BÍBLIA E LITURGIA DA PALAVRA: A ESPIRITUALIDADE DO PROFETA ISAÍAS PARA O ANO LITÚRGICO.
Segundo a Dei Verbum “a Igreja venerou sempre as divinas Escrituras como venera o próprio Corpo do Senhor, não deixando jamais, sobretudo na sagrada Liturgia, de tomar e distribuir aos fiéis o pão da vida quer da Mesa da Palavra de Deus, quer da do Corpo de Cristo” (Dei Verbum. N. 21.). A leitura da Bíblia para a Igreja Católica tem algo de singular, pois através da Tradição Litúrgica, a Igreja propõe ao longo do Ano leituras bíblicas que fundamentam e ajudam na celebração dos Mistérios do Cristo; assim, “cada ação litúrgica está, por sua natureza, impregnada da Sagrada Escritura” (Verbum Domini. N. 52.). Desse modo a Constituição Dogmática sobre a Liturgia ao falar das presenças de Cristo e sua importância para a Mesa da Palavra diz que: “Cristo está presente na sua palavra, pois é ele quem fala quando na Igreja leem as Sagradas Escrituras” (Sacrossanctum Concilium.N. 7.). Por isso, a mesma Constituição diz “para que a Mesa da Palavra de Deus seja preparada com maior abundância, abram-se largamente os tesouros da Bíblia para que sejam lidas ao povo as partes mais importantes da Sagrada Escritura” (Sacrossanctum Concilium. N. 51.).

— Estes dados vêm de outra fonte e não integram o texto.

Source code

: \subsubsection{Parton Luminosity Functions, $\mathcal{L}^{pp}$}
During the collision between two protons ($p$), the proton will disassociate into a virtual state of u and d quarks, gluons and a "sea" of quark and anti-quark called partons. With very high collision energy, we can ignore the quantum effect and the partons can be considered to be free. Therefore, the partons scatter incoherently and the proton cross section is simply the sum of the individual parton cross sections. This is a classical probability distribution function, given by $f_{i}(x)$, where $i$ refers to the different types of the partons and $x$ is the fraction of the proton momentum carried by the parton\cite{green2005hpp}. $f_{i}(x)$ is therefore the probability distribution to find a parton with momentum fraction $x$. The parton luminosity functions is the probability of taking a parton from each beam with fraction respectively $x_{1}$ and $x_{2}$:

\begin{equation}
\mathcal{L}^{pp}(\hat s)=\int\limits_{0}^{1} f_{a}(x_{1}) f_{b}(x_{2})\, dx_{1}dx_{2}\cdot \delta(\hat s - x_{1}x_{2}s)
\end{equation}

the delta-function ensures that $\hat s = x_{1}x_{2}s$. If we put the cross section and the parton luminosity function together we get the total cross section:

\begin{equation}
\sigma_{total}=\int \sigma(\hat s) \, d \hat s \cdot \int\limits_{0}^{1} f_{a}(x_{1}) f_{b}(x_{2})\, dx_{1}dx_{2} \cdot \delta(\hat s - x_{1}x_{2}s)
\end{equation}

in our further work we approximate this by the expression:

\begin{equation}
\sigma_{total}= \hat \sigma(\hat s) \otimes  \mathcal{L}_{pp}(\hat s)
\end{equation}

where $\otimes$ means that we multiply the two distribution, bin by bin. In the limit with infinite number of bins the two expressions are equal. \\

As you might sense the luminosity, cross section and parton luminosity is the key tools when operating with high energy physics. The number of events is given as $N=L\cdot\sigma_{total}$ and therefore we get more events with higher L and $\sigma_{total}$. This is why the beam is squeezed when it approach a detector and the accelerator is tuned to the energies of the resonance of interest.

Seguindo a pedagogia do Ano Litúrgico, a Mesa da Palavra propõe aos batizados leituras das páginas mais importantes da Bíblia que, guiadas pelos Mistérios de Cristo, nos propõem um vínculo inseparável entre a mesa da Palavra e mesa da Eucaristia. Assim, Palavra e Eucaristia constituem os pilares de nossa fé e de nossa espiritualidade (Cf. Verbum Domini. N. 54.).
Desde o primeiro domingo do Advento iniciamos um novo ciclo de leitura da Bíblia na Liturgia da Igreja, chamado Ano A, dedicado à leitura do Evangelista Mateus. No entanto, também temos uma extensa leitura do profeta Isaías nesse período, uma vez que, nossa Tradição vê uma ligação intrínseca entre o Novo e Antigo Testamento, pois, “o próprio Novo Testamento se diz em conformidade com o Antigo e proclama que, no mistério da vida, morte e ressurreição de Cristo, encontraram o seu perfeito cumprimento as Escrituras Sagradas do povo judeu” (Cf. Verbum Domini. N.40.). Por isso, a importância desses textos na Liturgia é insubstituível (Cf. Verbum Domini. N. 41.). Para explicarmos melhor, subdividiremos em Blocos temáticos conforme segue abaixo:
A espiritualidade do Profeta Isaías para o Ano A
O Profeta e sua Obra
O livro do profeta Isaías é o mais extenso de toda Sagrada Escritura. Composto por 66 capítulos que podem ser divididos em três partes: (a) Cap. 1-39; (b) Cap.40-55; (c) Cap.56-66. O profeta Isaías é filho de Amós. Teve sua atividade desenvolvida em Jerusalém entre os anos 735-700 durante os reinados de Ozias, Joatão, Acaz e Ezequias (Cf. Is 1,1). O contexto nos mostra a aliança com o Egito e que o domínio da Síria será fortemente condenado pelo profeta. Isaías iniciou sua missão ainda muito jovem, provavelmente com 20 anos. Deus o chamou para denunciar os pecados do povo e a destruição de Israel, em contrapartida, vemos também uma grande expectativa de esperança com a vinda do Messias, conforme ele mesmo nos diz: “Virão muitos povos e dirão: Venham, subamos ao monte do Senhor, ao templo do Deus de Jacó, para que ele nos ensine os seus caminhos, e assim andemos em suas veredas. Pois a lei sairá de Sião, de Jerusalém virá a palavra do Senhor” (Cf. Is 2,3).E principalmente em sua profecia que é singular para a Tradição católica sobre a mãe do messias: “o próprio Senhor vos dará um sinal: eis que uma virgem conceberá e dará à luz um filho, e o chamará Emmanuel, que significa Deus Conosco” (Cf. Is 7,4).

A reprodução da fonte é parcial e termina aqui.